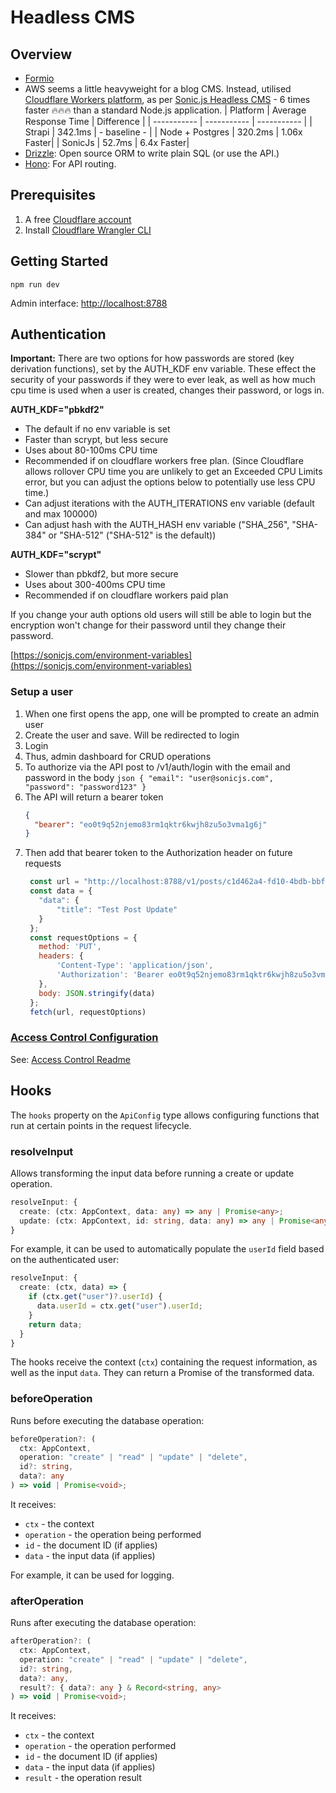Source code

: # Headless CMS

## Overview
- [Formio](https://github.com/formio)
- AWS seems a little heavyweight for a blog CMS. Instead, utilised [Cloudflare Workers platform](https://dash.cloudflare.com/sign-up), as per [Sonic.js Headless CMS](https://sonicjs.com) - 6 times faster 🔥🔥🔥 than a standard Node.js application.
  | Platform      | Average Response Time | Difference |
  | ----------- | ----------- | ----------- |
  | Strapi      | 342.1ms       | - baseline - |
  | Node + Postgres   | 320.2ms        | 1.06x Faster|
  | SonicJs   | 52.7ms        | 6.4x Faster|
- [Drizzle](https://orm.drizzle.team/): Open source ORM to write plain SQL (or use the API.)
- [Hono](https://hono.dev/): For API routing.

## Prerequisites
1. A free [Cloudflare account](https://dash.cloudflare.com/sign-up)
1. Install [Cloudflare Wrangler CLI](https://developers.cloudflare.com/workers/wrangler/)

## Getting Started
```
npm run dev
```
Admin interface:
[http://localhost:8788](http://localhost:8788)

## Authentication

**Important:** There are two options for how passwords are stored (key derivation functions), set by the AUTH_KDF env variable. These effect the security of your passwords if they were to ever leak, as well as how much cpu time is used when a user is created, changes their password, or logs in. 

**AUTH_KDF="pbkdf2"**
  - The default if no env variable is set
  - Faster than scrypt, but less secure
  - Uses about 80-100ms CPU time
  - Recommended if on cloudflare workers free plan. (Since Cloudflare allows rollover CPU time you are unlikely to get an Exceeded CPU Limits error, but you can adjust the options below to potentially use less CPU time.)
  - Can adjust iterations with the AUTH_ITERATIONS env variable (default and max 100000)
  - Can adjust hash with the AUTH_HASH env variable ("SHA_256", "SHA-384" or "SHA-512" ("SHA-512" is the default))

**AUTH_KDF="scrypt"**
  - Slower than pbkdf2, but more secure
  - Uses about 300-400ms CPU time
  - Recommended if on cloudflare workers paid plan

If you change your auth options old users will still be able to login but the encryption won't change for their password until they change their password.

[https://sonicjs.com/environment-variables](https://sonicjs.com/environment-variables)

### Setup a user
  1. When one first opens the app, one will be prompted to create an admin user
  1. Create the user and save. Will be redirected to login
  1. Login
  1. Thus, admin dashboard for CRUD operations
  1. To authorize via the API post to /v1/auth/login with the email and password in the body
    ```json
    {
      "email": "user@sonicjs.com",
      "password": "password123"
    }
    ```
  1. The API will return a bearer token
      ```json
      {
        "bearer": "eo0t9q52njemo83rm1qktr6kwjh8zu5o3vma1g6j"
      }
      ```
  1. Then add that bearer token to the Authorization header on future requests
      ```js
       const url = "http://localhost:8788/v1/posts/c1d462a4-fd10-4bdb-bbf2-2b33a94f82aa";
       const data = {
         "data": {
             "title": "Test Post Update"
         }
       };
       const requestOptions = {
         method: 'PUT',
         headers: { 
             'Content-Type': 'application/json',
             'Authorization': 'Bearer eo0t9q52njemo83rm1qktr6kwjh8zu5o3vma1g6j'
         },
         body: JSON.stringify(data)
       };
       fetch(url, requestOptions)
      ```

### [Access Control Configuration](ACCESS-CONTROL.md)

See: [Access Control Readme](ACCESS-CONTROL.md)

## Hooks

The `hooks` property on the `ApiConfig` type allows configuring functions that run at certain points in the request lifecycle.

### resolveInput

Allows transforming the input data before running a create or update operation. 

```ts
resolveInput: {
  create: (ctx: AppContext, data: any) => any | Promise<any>;
  update: (ctx: AppContext, id: string, data: any) => any | Promise<any>;
}
```

For example, it can be used to automatically populate the `userId` field based on the authenticated user:

```ts
resolveInput: {
  create: (ctx, data) => {
    if (ctx.get("user")?.userId) {
      data.userId = ctx.get("user").userId; 
    }
    return data;
  } 
}
```

The hooks receive the context (`ctx`) containing the request information, as well as the input `data`. They can return a Promise of the transformed data.

### beforeOperation

Runs before executing the database operation:

```ts  
beforeOperation?: (
  ctx: AppContext,
  operation: "create" | "read" | "update" | "delete", 
  id?: string,
  data?: any  
) => void | Promise<void>;
```

It receives:

- `ctx` - the context
- `operation` - the operation being performed 
- `id` - the document ID (if applies)
- `data` - the input data (if applies)

For example, it can be used for logging.

### afterOperation

Runs after executing the database operation:  

```ts
afterOperation?: (
  ctx: AppContext,
  operation: "create" | "read" | "update" | "delete", 
  id?: string,
  data?: any,
  result?: { data?: any } & Record<string, any>  
) => void | Promise<void>;
```
 
It receives:

- `ctx` - the context
- `operation` - the operation performed
- `id` - the document ID (if applies) 
- `data` - the input data (if applies)
- `result` - the operation result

________________________

| What is required |
Write out, exactly, the lines of the material from the very first through the line containing "1. A free [Cloudflare", and leave out every picture.

| Solution below |
Source code

: # Headless CMS

## Overview
- [Formio](https://github.com/formio)
- AWS seems a little heavyweight for a blog CMS. Instead, utilised [Cloudflare Workers platform](https://dash.cloudflare.com/sign-up), as per [Sonic.js Headless CMS](https://sonicjs.com) - 6 times faster 🔥🔥🔥 than a standard Node.js application.
  | Platform      | Average Response Time | Difference |
  | ----------- | ----------- | ----------- |
  | Strapi      | 342.1ms       | - baseline - |
  | Node + Postgres   | 320.2ms        | 1.06x Faster|
  | SonicJs   | 52.7ms        | 6.4x Faster|
- [Drizzle](https://orm.drizzle.team/): Open source ORM to write plain SQL (or use the API.)
- [Hono](https://hono.dev/): For API routing.

## Prerequisites
1. A free [Cloudflare account](https://dash.cloudflare.com/sign-up)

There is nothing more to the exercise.